Ryan and Macau-based Brazilian jockey Ruan Maia are the two new additions to the riding ranks but the Brazillian has already had a taste of the Kranji action with several visits since 2018 – even winning the Gr2 Chairman’s Trophy with Circuit Land at his first ride that first year.
Ryan says that Lyle Hewitson’s experience in Hong Kong has been an interesting one to follow and a great advertisement for SA racing.
“There are so many upsides to this game when things are going well but Lyle showed genuine character and determination to ride the rough wave. I was so thrilled to see him break the ice on Sunday. I hope it’s the first of many for him,” he added.
Ryan has done some homework and spoken to a few jockeys who’ve ridden in Singapore and he says that they all have different opinions.
“I spoke to Callan Murray and Johnny Geroudis, who rode there for many years and told me a lot about the place. SA – born trainer Ricardo Le Grange also gave me a few tips. For a start, Ricardo will be giving me rides but it would also be nice to get to know new trainers and new connections. Traveling abroad is a nice experience and a great platform for me to improve as a rider, but it’s also a good opportunity to get to know new people and take in the diversity of new cultures.”
He says that South Africa will always be his home and he will miss the country of his birth. But the hard fact is that he could not have foregone the Singapore opportunity.

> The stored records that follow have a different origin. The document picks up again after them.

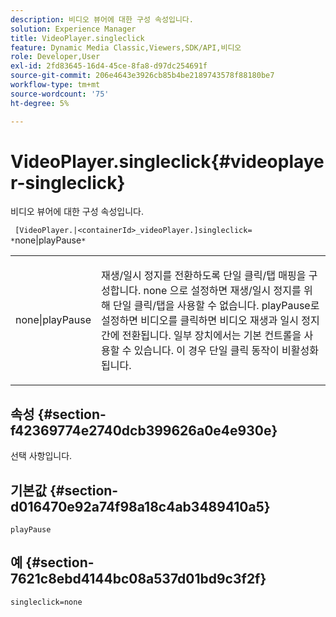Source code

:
```yaml
---
description: 비디오 뷰어에 대한 구성 속성입니다.
solution: Experience Manager
title: VideoPlayer.singleclick
feature: Dynamic Media Classic,Viewers,SDK/API,비디오
role: Developer,User
exl-id: 2fd83645-16d4-45ce-8fa8-d97dc254691f
source-git-commit: 206e4643e3926cb85b4be2189743578f88180be7
workflow-type: tm+mt
source-wordcount: '75'
ht-degree: 5%

---
```


# VideoPlayer.singleclick{#videoplayer-singleclick}

비디오 뷰어에 대한 구성 속성입니다.

` [VideoPlayer.|<containerId>_videoPlayer.]singleclick= *`none|playPause`*`

<table id="table_C616483932C2482CA9794DDD7313FD7C"> 
 <tbody> 
  <tr> 
   <td colname="col1"> <p> <span class="codeph"> <span class="varname"> none|playPause</span> </span> </p> </td> 
   <td colname="col2"> <p> 재생/일시 정지를 전환하도록 단일 클릭/탭 매핑을 구성합니다. <span class="codeph"> none</span> 으로 설정하면 재생/일시 정지를 위해 단일 클릭/탭을 사용할 수 없습니다. <span class="codeph"> playPause</span>로 설정하면 비디오를 클릭하면 비디오 재생과 일시 정지 간에 전환됩니다. 일부 장치에서는 기본 컨트롤을 사용할 수 있습니다. 이 경우 <span class="codeph"> 단일 클릭</span> 동작이 비활성화됩니다. </p> </td> 
  </tr> 
 </tbody> 
</table>

## 속성 {#section-f42369774e2740dcb399626a0e4e930e}

선택 사항입니다.

## 기본값 {#section-d016470e92a74f98a18c4ab3489410a5}

`playPause`

## 예 {#section-7621c8ebd4144bc08a537d01bd9c3f2f}

```
singleclick=none
```
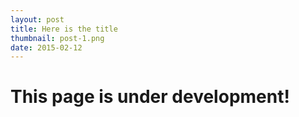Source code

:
 ```yaml
---
layout: post
title: Here is the title
thumbnail: post-1.png
date: 2015-02-12
---
```


# This page is under development!
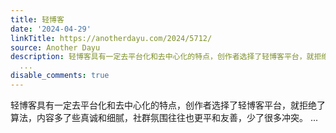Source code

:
 ```yaml
---
title: 轻博客
date: '2024-04-29'
linkTitle: https://anotherdayu.com/2024/5712/
source: Another Dayu
description: 轻博客具有一定去平台化和去中心化的特点，创作者选择了轻博客平台，就拒绝了算法，内容多了些真诚和细腻，社群氛围往往也更平和友善，少了很多冲突。
  ...
disable_comments: true
---
```

轻博客具有一定去平台化和去中心化的特点，创作者选择了轻博客平台，就拒绝了算法，内容多了些真诚和细腻，社群氛围往往也更平和友善，少了很多冲突。 ...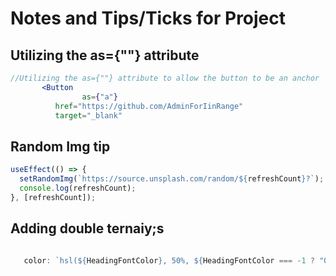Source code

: # Notes and Tips/Ticks for Project

## Utilizing the as={""} attribute

```jsx
//Utilizing the as={""} attribute to allow the button to be an anchor
       <Button
                as={"a"}
          href="https://github.com/AdminForIinRange"
          target="_blank"

```

## Random Img tip

```js
useEffect(() => {
  setRandomImg(`https://source.unsplash.com/random/${refreshCount}?`);
  console.log(refreshCount);
}, [refreshCount]);
```


## Adding double ternaiy;s 

```js

   color: `hsl(${HeadingFontColor}, 50%, ${HeadingFontColor === -1 ? "0%" : (HeadingFontColor === 361 ? "100%" : "50%") })`,


```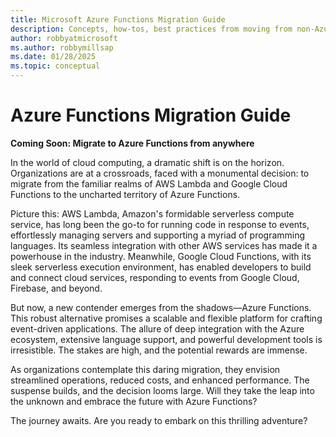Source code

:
 ```yaml
---
title: Microsoft Azure Functions Migration Guide
description: Concepts, how-tos, best practices from moving from non-Azure serverless service to Azure.
author: robbyatmicrosoft
ms.author: robbymillsap
ms.date: 01/28/2025  
ms.topic: conceptual
---
```


# Azure Functions Migration Guide

**Coming Soon: Migrate to Azure Functions from anywhere**

In the world of cloud computing, a dramatic shift is on the horizon. Organizations are at a crossroads, faced with a monumental decision: to migrate from the familiar realms of AWS Lambda and Google Cloud Functions to the uncharted territory of Azure Functions.

Picture this: AWS Lambda, Amazon's formidable serverless compute service, has long been the go-to for running code in response to events, effortlessly managing servers and supporting a myriad of programming languages. Its seamless integration with other AWS services has made it a powerhouse in the industry. Meanwhile, Google Cloud Functions, with its sleek serverless execution environment, has enabled developers to build and connect cloud services, responding to events from Google Cloud, Firebase, and beyond.

But now, a new contender emerges from the shadows—Azure Functions. This robust alternative promises a scalable and flexible platform for crafting event-driven applications. The allure of deep integration with the Azure ecosystem, extensive language support, and powerful development tools is irresistible. The stakes are high, and the potential rewards are immense.

As organizations contemplate this daring migration, they envision streamlined operations, reduced costs, and enhanced performance. The suspense builds, and the decision looms large. Will they take the leap into the unknown and embrace the future with Azure Functions?

The journey awaits. Are you ready to embark on this thrilling adventure?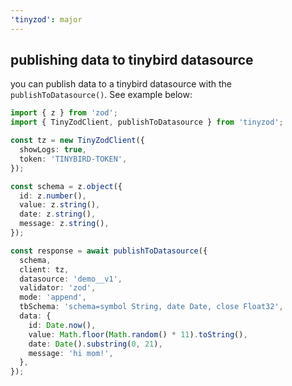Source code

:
 ```yaml
---
'tinyzod': major
---
```


## publishing data to tinybird datasource

you can publish data to a tinybird datasource with the `publishToDatasource()`. See example below:

```ts
import { z } from 'zod';
import { TinyZodClient, publishToDatasource } from 'tinyzod';

const tz = new TinyZodClient({
  showLogs: true,
  token: 'TINYBIRD-TOKEN',
});

const schema = z.object({
  id: z.number(),
  value: z.string(),
  date: z.string(),
  message: z.string(),
});

const response = await publishToDatasource({
  schema,
  client: tz,
  datasource: 'demo__v1',
  validator: 'zod',
  mode: 'append',
  tbSchema: 'schema=symbol String, date Date, close Float32',
  data: {
    id: Date.now(),
    value: Math.floor(Math.random() * 11).toString(),
    date: Date().substring(0, 21),
    message: 'hi mom!',
  },
});
```
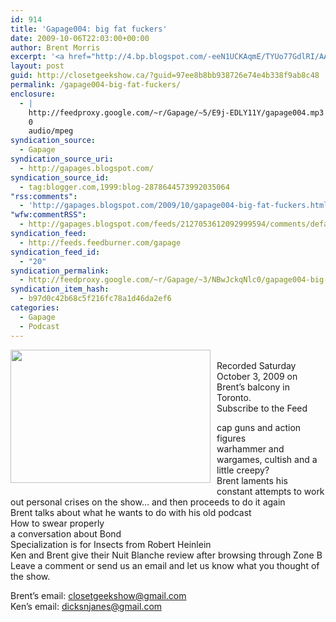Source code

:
 ```yaml
---
id: 914
title: 'Gapage004: big fat fuckers'
date: 2009-10-06T22:03:00+00:00
author: Brent Morris
excerpt: '<a href="http://4.bp.blogspot.com/-eeN1UCKAqmE/TYUo77GdlRI/AAAAAAAAAmE/lAf-hF3Ebbk/s1600/toilets.jpeg"><img alt="" border="0" src="http://4.bp.blogspot.com/-eeN1UCKAqmE/TYUo77GdlRI/AAAAAAAAAmE/lAf-hF3Ebbk/s320/toilets.jpeg"></a><br>Recorded Saturday October 3, 2009 on Brent&rsquo;s balcony in Toronto.<br>Subscribe to the Feed<br><br>cap guns and action figures<br>warhammer and wargames, cultish and a little creepy?<br>Brent laments his constant attempts to work out personal crises on the show&hellip; and then proceeds to do it again<br>Brent talks about what he wants to do with his old podcast<br>How to swear properly<br>a conversation about Bond<br>Specialization is for Insects from Robert Heinlein<br>Ken and Brent give their Nuit Blanche review after browsing through Zone B<br>Leave a comment or send us an email and let us know what you thought of the show.<br><br>Brent&rsquo;s email: closetgeekshow@gmail.com<br>Ken&rsquo;s email: dicksnjanes@gmail.com<img src="http://feeds.feedburner.com/~r/Gapage/~4/NBwJckqNlc0" height="1" width="1" alt="">'
layout: post
guid: http://closetgeekshow.ca/?guid=97ee8b8bb938726e74e4b338f9ab8c48
permalink: /gapage004-big-fat-fuckers/
enclosure:
  - |
    http://feedproxy.google.com/~r/Gapage/~5/E9j-EDLY11Y/gapage004.mp3
    0
    audio/mpeg
syndication_source:
  - Gapage
syndication_source_uri:
  - http://gapages.blogspot.com/
syndication_source_id:
  - tag:blogger.com,1999:blog-2878644573992035064
"rss:comments":
  - 'http://gapages.blogspot.com/2009/10/gapage004-big-fat-fuckers.html#comment-form'
"wfw:commentRSS":
  - http://gapages.blogspot.com/feeds/2127053612092999594/comments/default
syndication_feed:
  - http://feeds.feedburner.com/gapage
syndication_feed_id:
  - "20"
syndication_permalink:
  - http://feedproxy.google.com/~r/Gapage/~3/NBwJckqNlc0/gapage004-big-fat-fuckers.html
syndication_item_hash:
  - b97d0c42b68c5f216fc78a1d46da2ef6
categories:
  - Gapage
  - Podcast
---
```

<a href="http://4.bp.blogspot.com/-eeN1UCKAqmE/TYUo77GdlRI/AAAAAAAAAmE/lAf-hF3Ebbk/s1600/toilets.jpeg" onblur="try {parent.deselectBloggerImageGracefully();} catch(e) {}"><img alt="" border="0" src="http://4.bp.blogspot.com/-eeN1UCKAqmE/TYUo77GdlRI/AAAAAAAAAmE/lAf-hF3Ebbk/s320/toilets.jpeg" id="BLOGGER_PHOTO_ID_5585915922765157650" style="cursor: hand; cursor: pointer; float: left; height: 213px; margin: 0 10px 10px 0; width: 320px;" /></a>  
Recorded Saturday October 3, 2009 on Brent’s balcony in Toronto.  
Subscribe to the Feed

cap guns and action figures  
warhammer and wargames, cultish and a little creepy?  
Brent laments his constant attempts to work out personal crises on the show… and then proceeds to do it again  
Brent talks about what he wants to do with his old podcast  
How to swear properly  
a conversation about Bond  
Specialization is for Insects from Robert Heinlein  
Ken and Brent give their Nuit Blanche review after browsing through Zone B  
Leave a comment or send us an email and let us know what you thought of the show.

Brent’s email: closetgeekshow@gmail.com  
Ken’s email: dicksnjanes@gmail.com<img src="http://feeds.feedburner.com/~r/Gapage/~4/NBwJckqNlc0" height="1" width="1" alt="" />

“I’m again in the top 10, and things are going well. But this chance to ride overseas has come up and there was no way I wouldn’t have gone for it. It’s the same story but different day back home, whereas international experience will take me out of my comfort zone. I will get to meet top riders and top trainers from around the world. I’d rather look back, knowing that I was given the opportunity and I took it, instead of not taking a chance.”